Jefferies continues to see Marks & Spencer Group (LON:MKS) as a ‘buy,’ pointing to recovery momentum at the blue-chip retailer, Citywire reports. The comments come as the company prepares to update investors on its full-year performance tomorrow.
Marks & Spencer’s share price has taken a hit in the run-up to the results following yesterday’s rise, having shed 2.73 percent to 292.20p as of 10:30 BST. The stock is underperforming the broader UK market, with the benchmark FTSE 100 index having climbed marginally into positive territory and currently standing 0.13 percent higher at 7,869.61 points.
Jefferies bullish on M&S
Jefferies reiterated its ‘buy’ rating on Marks & Spencer yesterday, with a price target of 370p on the shares which jumped three percent in the previous session.
“A challenging end to M&S full year 2018 is already widely anticipated, so we expect the focus at M&S full-year results to be on strategic progress and the cost of achieving these goals,” the broker’s analyst Niraj Amin commented, as quoted by Citywire, adding that the retailer’s shares had recovered about 10 percent over the past week, “to 9.8x price/earnings ratio and we seek further tangible progress on the strategy and financial comfort to build out conviction”.

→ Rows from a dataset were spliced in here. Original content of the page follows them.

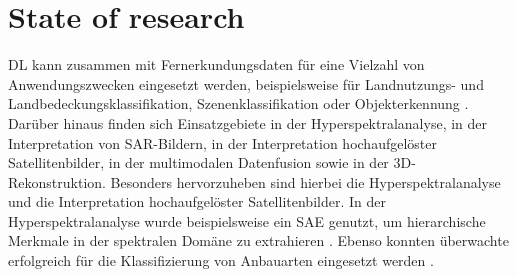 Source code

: \chapter{State of research}
\label{ch:state_of_research}












\acrlong{DL} kann zusammen mit Fernerkundungsdaten für eine Vielzahl von Anwendungszwecken eingesetzt werden, beispielsweise für Landnutzungs- und Landbedeckungsklassifikation, Szenenklassifikation oder Objekterkennung \cite{Zhu2017}. Darüber hinaus finden sich Einsatzgebiete in der Hyperspektralanalyse, in der Interpretation von \acrshort{SAR}-Bildern, in der Interpretation hochaufgelöster Satellitenbilder, in der multimodalen Datenfusion sowie in der 3D-Rekonstruktion. Besonders hervorzuheben sind hierbei die Hyperspektralanalyse und die Interpretation hochaufgelöster Satellitenbilder. In der Hyperspektralanalyse wurde beispielsweise ein \acrlong{SAE} genutzt, um hierarchische Merkmale in der spektralen Domäne zu extrahieren \cite{Chen2014}. Ebenso konnten überwachte  erfolgreich für die Klassifizierung von Anbauarten eingesetzt werden \cite{Kussul2017}.

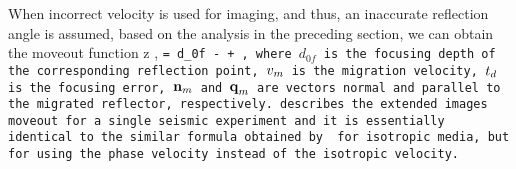 When incorrect velocity is used for imaging, and thus, an inaccurate
reflection angle is assumed, based on the analysis in the preceding
section, we can obtain the moveout function
%
\beq \label{eqn:Ztl_plane_vm}
z \lp \hh, \tt \rp = d_{0f}
-  
+  \;,
\eeq
%
where $d_{0f}$ is the focusing depth of the corresponding reflection
point, $v_{m}$ is the migration velocity, $t_d$ is the focusing error,
${\textbf{n}}_{m}$ and ${\textbf{q}}_m$ are vectors normal and parallel to the migrated
reflector, respectively.  describes the extended
images moveout for a single seismic experiment and it is essentially
identical to the similar formula obtained by
\cite{YangSava.geo.mixlag} for isotropic media, but for using the phase velocity instead of the isotropic velocity.
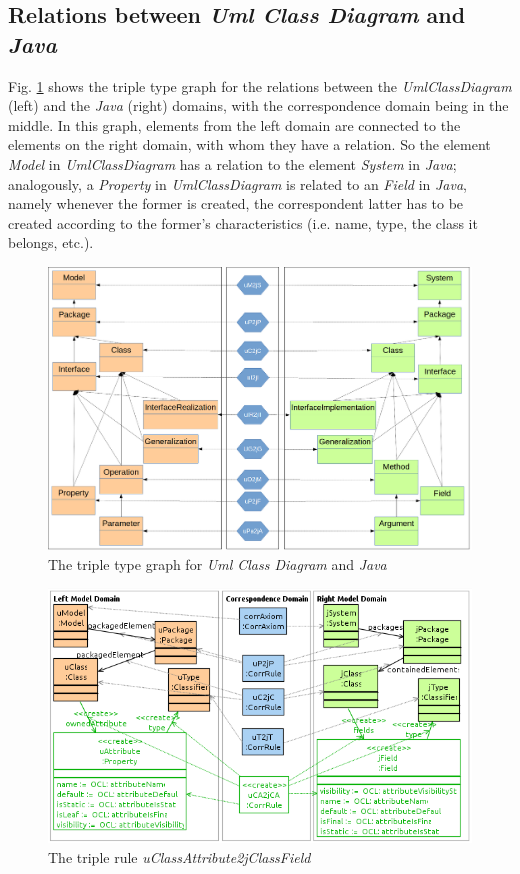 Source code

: \documentclass[tuberlin,cic,tc,english,noabntcite]{iiufrgs}
\begin{document}

\subsection{Relations between \emph{Uml Class Diagram} and \emph{Java}}
\label{subsec:umlClassDiagram2Java}
Fig. \ref{fig:umlClassDiagram2java_type} shows the triple type graph for the relations between the \emph{UmlClassDiagram} (left) and the \emph{Java} (right) domains, with the correspondence domain being in the middle. In this graph, elements from the left domain are connected to the elements on the right domain, with whom they have a relation. So the element \emph{Model} in \emph{UmlClassDiagram} has a relation to the element \emph{System} in \emph{Java}; analogously, a \emph{Property} in \emph{UmlClassDiagram} is related to an \emph{Field} in \emph{Java}, namely whenever the former is created, the correspondent latter has to be created according to the former's characteristics (i.e. name, type, the class it belongs, etc.).

\begin{figure}[H]
    \caption{The triple type graph for \emph{Uml Class Diagram} and \emph{Java}}
    \begin{center}
        \includegraphics[width=.7\textwidth]{umlClassDiagram2java_type}
    \end{center}
    \label{fig:umlClassDiagram2java_type}
\end{figure}

\begin{figure}[h]
    \caption{The triple rule \emph{uClassAttribute2jClassField}}
    \begin{center}
       	\includegraphics[width=.7\textwidth]{uCAttribute2jCField}
    \end{center}
    \label{fig:uCAttribute2jCField}
\end{figure}
\end{document}
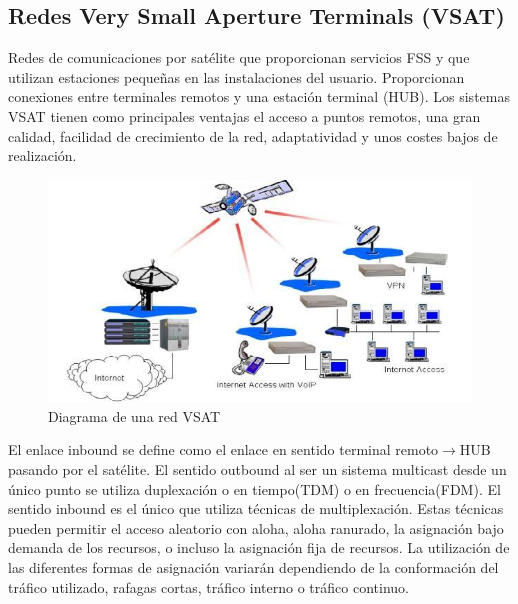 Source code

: 	\subsection{Redes Very Small Aperture Terminals (VSAT)}
	\label{sub:vsat}
		Redes de comunicaciones por satélite que proporcionan servicios FSS y que utilizan estaciones pequeñas en las instalaciones del usuario. Proporcionan conexiones entre terminales remotos y una estación terminal (HUB). Los sistemas VSAT tienen como principales ventajas el acceso a puntos remotos, una gran calidad, facilidad de crecimiento de la red, adaptatividad y unos costes bajos de realización.
		\begin{figure}[H]
		\centering
		\includegraphics[width=\textwidth]{Imagen/diavsat.jpg}
		\caption{Diagrama de una red VSAT}
		\end{figure}
		El enlace inbound se define como el enlace en sentido terminal remoto$\to$HUB pasando por el satélite. El sentido outbound al ser un sistema multicast desde un único punto se utiliza duplexación o en tiempo(TDM) o en frecuencia(FDM). El sentido inbound es el único que utiliza técnicas de multiplexación. Estas técnicas pueden permitir el acceso aleatorio con aloha, aloha ranurado, la asignación bajo demanda de los recursos, o incluso la asignación fija de recursos. La utilización de las diferentes formas de asignación variarán dependiendo de la conformación del tráfico utilizado, rafagas cortas, tráfico interno o tráfico continuo.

The analyst, however, reckons that risks remain from a “UK consumer slowdown, execution risk during the shift in space from clothing to food, inflation, [and] rebasing food gross margin”.
Retailer to post results
The comments come ahead of Marks & Spencer’s full-year results tomorrow when the blue-chip retailer is forecast to post a drop in full-year profits. The company, which has been undergoing a shake-up under chief executive Steve Rowe and chairman Archie Norman, is further expected to speed up its store closure programme.